Radar Technology - The Main Components
Created | Updated Feb 9, 2007
The History of Radar | Radar History: Isle of Wight Radar During The Second World War | Radar: The Basic Principle
Radar Technology: Main Components | Radar Technology: Side Lobe Suppression | Radar Technology: Airborne Collision Avoidance
Radar Technology: Antennas | Radar Technology: Antenna Beam Shapes | Radar Technology: Monopulse Antennas | Radar Technology: Phased Array Antennas | Radar Technology: Continuous Wave Radar | Theoretical Basics: The Radar Equation
Theoretical Basics: Ambiguous Measurements | Theoretical Basics: Signals and Range Resolution
Theoretical Basics: Ambiguity And The Influence of PRFs | Theoretical Basics: Signal Processing | Civilian Radars: Police Radar | Civilian Radars: Automotive Radar | Civilian Radars: Primary and Secondary Radar
Civilian Radars: Synthetic Aperture Radar (SAR) | Military Applications: Overview | Military Radars: Over The Horizon (OTH) Radar
How a Bat's Sensor Works | Low Probability of Intercept (LPI) Radar | Electronic Combat: Overview | Electronic Combat in Wildlife
Radar Countermeasures: Range Gate Pull-Off | Radar Countermeasures: Inverse Gain Jamming | Advanced Electronic Countermeasures
All radars are composed of the items listed below. Their operation is organised in a processing chain and hence it is the weakest part that defines the systems capabilities.

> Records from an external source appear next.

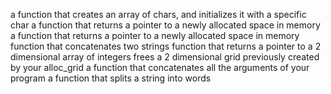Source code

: a function that creates an array of chars, and initializes it with a specific char
a function that returns a pointer to a newly allocated space in memory
a function that returns a pointer to a newly allocated space in memory
 function that concatenates two strings
function that returns a pointer to a 2 dimensional array of integers
frees a 2 dimensional grid previously created by your alloc_grid
 a function that concatenates all the arguments of your program
a function that splits a string into words
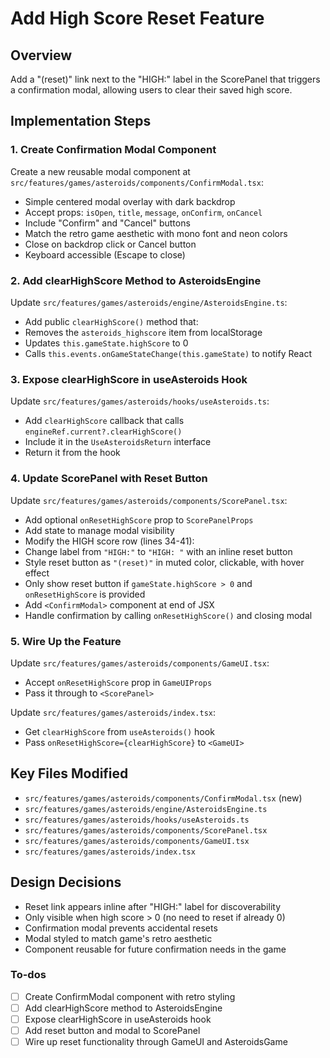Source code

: <!-- 894886eb-6781-489a-8476-b24caa42abff 46d6fb2a-0a15-44f0-b413-eaf974e8919f -->
# Add High Score Reset Feature

## Overview

Add a "(reset)" link next to the "HIGH:" label in the ScorePanel that triggers a confirmation modal, allowing users to clear their saved high score.

## Implementation Steps

### 1. Create Confirmation Modal Component

Create a new reusable modal component at `src/features/games/asteroids/components/ConfirmModal.tsx`:

- Simple centered modal overlay with dark backdrop
- Accept props: `isOpen`, `title`, `message`, `onConfirm`, `onCancel`
- Include "Confirm" and "Cancel" buttons
- Match the retro game aesthetic with mono font and neon colors
- Close on backdrop click or Cancel button
- Keyboard accessible (Escape to close)

### 2. Add clearHighScore Method to AsteroidsEngine

Update `src/features/games/asteroids/engine/AsteroidsEngine.ts`:

- Add public `clearHighScore()` method that:
- Removes the `asteroids_highscore` item from localStorage
- Updates `this.gameState.highScore` to 0
- Calls `this.events.onGameStateChange(this.gameState)` to notify React

### 3. Expose clearHighScore in useAsteroids Hook

Update `src/features/games/asteroids/hooks/useAsteroids.ts`:

- Add `clearHighScore` callback that calls `engineRef.current?.clearHighScore()`
- Include it in the `UseAsteroidsReturn` interface
- Return it from the hook

### 4. Update ScorePanel with Reset Button

Update `src/features/games/asteroids/components/ScorePanel.tsx`:

- Add optional `onResetHighScore` prop to `ScorePanelProps`
- Add state to manage modal visibility
- Modify the HIGH score row (lines 34-41):
- Change label from `"HIGH:"` to `"HIGH: "` with an inline reset button
- Style reset button as `"(reset)"` in muted color, clickable, with hover effect
- Only show reset button if `gameState.highScore > 0` and `onResetHighScore` is provided
- Add `<ConfirmModal>` component at end of JSX
- Handle confirmation by calling `onResetHighScore()` and closing modal

### 5. Wire Up the Feature

Update `src/features/games/asteroids/components/GameUI.tsx`:

- Accept `onResetHighScore` prop in `GameUIProps`
- Pass it through to `<ScorePanel>`

Update `src/features/games/asteroids/index.tsx`:

- Get `clearHighScore` from `useAsteroids()` hook
- Pass `onResetHighScore={clearHighScore}` to `<GameUI>`

## Key Files Modified

- `src/features/games/asteroids/components/ConfirmModal.tsx` (new)
- `src/features/games/asteroids/engine/AsteroidsEngine.ts`
- `src/features/games/asteroids/hooks/useAsteroids.ts`
- `src/features/games/asteroids/components/ScorePanel.tsx`
- `src/features/games/asteroids/components/GameUI.tsx`
- `src/features/games/asteroids/index.tsx`

## Design Decisions

- Reset link appears inline after "HIGH:" label for discoverability
- Only visible when high score > 0 (no need to reset if already 0)
- Confirmation modal prevents accidental resets
- Modal styled to match game's retro aesthetic
- Component reusable for future confirmation needs in the game

### To-dos

- [ ] Create ConfirmModal component with retro styling
- [ ] Add clearHighScore method to AsteroidsEngine
- [ ] Expose clearHighScore in useAsteroids hook
- [ ] Add reset button and modal to ScorePanel
- [ ] Wire up reset functionality through GameUI and AsteroidsGame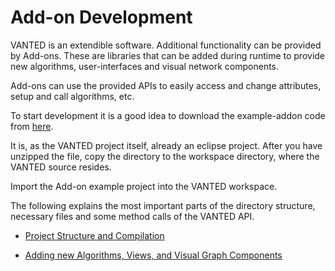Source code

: # Add-on Development

VANTED is an extendible software. Additional functionality can be provided by Add-ons. These are libraries that can be added during runtime to provide new algorithms, user-interfaces and visual network components.

Add-ons can use the provided APIs to easily access and change attributes, setup and call algorithms, etc.

To start development it is a good idea to download the example-addon code from [here](files/vanted-addon-example.zip).

It is, as the VANTED project itself, already an eclipse project. After you have unzipped the file, copy the directory to the workspace directory, where the VANTED source resides. 

Import the Add-on example project into the VANTED workspace.

The following explains the most important parts of the directory structure, necessary files and some method calls of the VANTED API.

* [Project Structure and Compilation](ProjectStructure.md)

* [Adding new Algorithms, Views, and Visual Graph Components](AddonExtensions.md)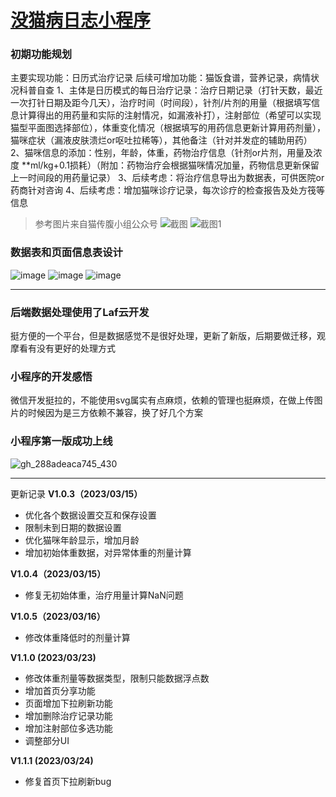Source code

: # [没猫病日志小程序](https://github.com/Smileye-v/gitblog/issues/8)

### 初期功能规划
主要实现功能：日历式治疗记录 
后续可增加功能：猫饭食谱，营养记录，病情状况科普自查
1、主体是日历模式的每日治疗记录：治疗日期记录（打针天数，最近一次打针日期及距今几天），治疗时间（时间段），针剂/片剂的用量（根据填写信息计算得出的用药量和实际的注射情况，如漏液补打），注射部位（希望可以实现猫型平面图选择部位），体重变化情况（根据填写的用药信息更新计算用药剂量），猫咪症状（漏液皮肤溃烂or呕吐拉稀等），其他备注（针对并发症的辅助用药）
2、猫咪信息的添加：性别，年龄，体重，药物治疗信息（针剂or片剂，用量及浓度 **ml/kg+0.1损耗）（附加：药物治疗会根据猫咪情况加量，药物信息更新保留上一时间段的用药量记录）
3、后续考虑：将治疗信息导出为数据表，可供医院or药商针对咨询
4、后续考虑：增加猫咪诊疗记录，每次诊疗的检查报告及处方筏等信息

> 参考图片来自猫传腹小组公众号
![截图](https://user-images.githubusercontent.com/68359161/226514011-eb7b3c83-c47e-4ec3-a2fc-cf3a9cfb3405.png)
![截图1](https://user-images.githubusercontent.com/68359161/226514023-6e9856e9-af83-46d8-97f9-50d54f57dbd2.png)


### 数据表和页面信息表设计
![image](https://user-images.githubusercontent.com/68359161/226530567-c3ae8a8d-e771-4540-b9b7-0d0047ac8ca3.png)
![image](https://user-images.githubusercontent.com/68359161/226530665-727ba60f-329b-4483-bc52-eb1b8e802243.png)
![image](https://user-images.githubusercontent.com/68359161/226530705-f0b233a9-b4dd-45c5-8094-38f3b0be036e.png)


---

### 后端数据处理使用了Laf云开发
挺方便的一个平台，但是数据感觉不是很好处理，更新了新版，后期要做迁移，观摩看有没有更好的处理方式

### 小程序的开发感悟
微信开发挺拉的，不能使用svg属实有点麻烦，依赖的管理也挺麻烦，在做上传图片的时候因为是三方依赖不兼容，换了好几个方案

### 小程序第一版成功上线
![gh_288adeaca745_430](https://user-images.githubusercontent.com/68359161/226531512-da279615-1b75-4820-b580-76007f6f8559.jpg)


---

更新记录
**V1.0.3（2023/03/15）**

- 优化各个数据设置交互和保存设置
- 限制未到日期的数据设置
- 优化猫咪年龄显示，增加月龄
- 增加初始体重数据，对异常体重的剂量计算

**V1.0.4（2023/03/15）**

- 修复无初始体重，治疗用量计算NaN问题

**V1.0.5（2023/03/16）**

- 修改体重降低时的剂量计算

**V1.1.0  (2023/03/23)**

- 修改体重剂量等数据类型，限制只能数据浮点数
- 增加首页分享功能
- 页面增加下拉刷新功能
- 增加删除治疗记录功能
- 增加注射部位多选功能
- 调整部分UI

**V1.1.1 (2023/03/24)**

- 修复首页下拉刷新bug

Transmitters are built around semiconductors (often contained in MMICs, millimetre-wave integrated circuits) or powerful vacuum tubes. The latter are rather complicated and sophisticated devices and often carry weird names ending in '-tron', such as Amplitron, Magnetron, Carcinotron, Stabilitron or Klystron.
Owners of a microwave oven are also owners of a magnetron. The fact that microwaves can heat up food was discovered by serendipity, when during the 1940s a radar researcher was astonished to see that a chocolate bar was melting in his trouser pocket while he was performing experiments with an unshielded magnetron1.

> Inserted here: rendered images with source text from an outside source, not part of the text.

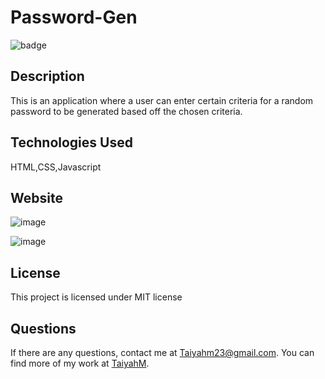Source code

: 
  # Password-Gen
  ![badge](https://img.shields.io/badge/license-MIT-blue.svg)

  ## Description

  This is an application where a user can enter certain criteria for a random password to be generated based off the chosen criteria.

  ## Technologies Used
  HTML,CSS,Javascript

  ## Website
  ![image](https://user-images.githubusercontent.com/72588525/113050478-df161e00-9172-11eb-9738-a534520b57cc.png)
  
  ![image](https://user-images.githubusercontent.com/72588525/113050604-040a9100-9173-11eb-8c25-5c915dfc11c7.png)

 
  ## License 

  This project is licensed under MIT license

  ## Questions

  If there are any questions, contact me at Taiyahm23@gmail.com. You can find more of my work at [TaiyahM](https://github.com/TaiyahM/).
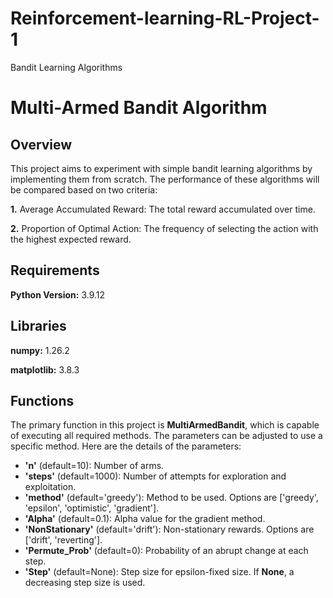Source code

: # Reinforcement-learning-RL-Project-1
Bandit Learning Algorithms

# Multi-Armed Bandit Algorithm

## Overview
This project aims to experiment with simple bandit learning algorithms by implementing them from scratch. The performance of these algorithms will be compared based on two criteria:

  **1.** Average Accumulated Reward: The total reward accumulated over time.
  
  **2.** Proportion of Optimal Action: The frequency of selecting the action with the highest expected reward.

## Requirements
**Python Version:** 3.9.12

## Libraries
**numpy:** 1.26.2

**matplotlib:** 3.8.3

## Functions
The primary function in this project is **MultiArmedBandit**, which is capable of executing all required methods. The parameters can be adjusted to use a specific method. Here are the details of the parameters:

*  **'n'** (default=10): Number of arms.
* **'steps'** (default=1000): Number of attempts for exploration and exploitation.
* **'method'** (default='greedy'): Method to be used. Options are ['greedy', 'epsilon', 'optimistic', 'gradient'].
* **'Alpha'** (default=0.1): Alpha value for the gradient method.
* **'NonStationary'** (default='drift'): Non-stationary rewards. Options are ['drift', 'reverting'].
* **'Permute_Prob'** (default=0): Probability of an abrupt change at each step.
* **'Step'** (default=None): Step size for epsilon-fixed size. If **None**, a decreasing step size is used.

  
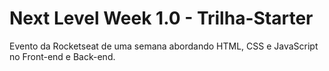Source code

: # Next Level Week 1.0 - Trilha-Starter
Evento da Rocketseat de uma semana abordando HTML, CSS e JavaScript no Front-end e Back-end.
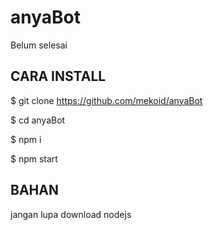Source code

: # anyaBot
Belum selesai
## CARA INSTALL
$ git clone https://github.com/mekoid/anyaBot

$ cd anyaBot

$ npm i

$ npm start

## BAHAN
jangan lupa download nodejs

The radar antenna serves as the coupling element between the wiring in the radar hardware and free space. Radar antennae can be as small as a thumbtack or as big as a 30-storey building, depending on their operating frequency and beamwidth.
The receiver's task is to pick up the echo that was bounced off a target, filter out unwanted parts outside the radar's bandwidth, amplify the rest and feed it into the signal processor for further analysis. A good receiver is a radar's best defence against noise, its toughest enemy.
A receiver must be very sensitive in order to pick up weak echoes from far away. But usually it is located near the transmitter which can easily 'blind' or even destroy it by 'spillover' leaking into the receiver's input circuitry. In a pulsed radar, damage can be avoided by using a Transmit/Receive-Switch or T/R switch that disconnects the receiver's input from its antenna while the transmitter is operating. In a Continuous Wave Radar, the transmitter operates all the time and receiver protection is only feasible by blocking the frequency that is currently used. Both measures do fulfil their purpose but at the same time they introduce some problems of their own: they produce blind ranges and blind speeds.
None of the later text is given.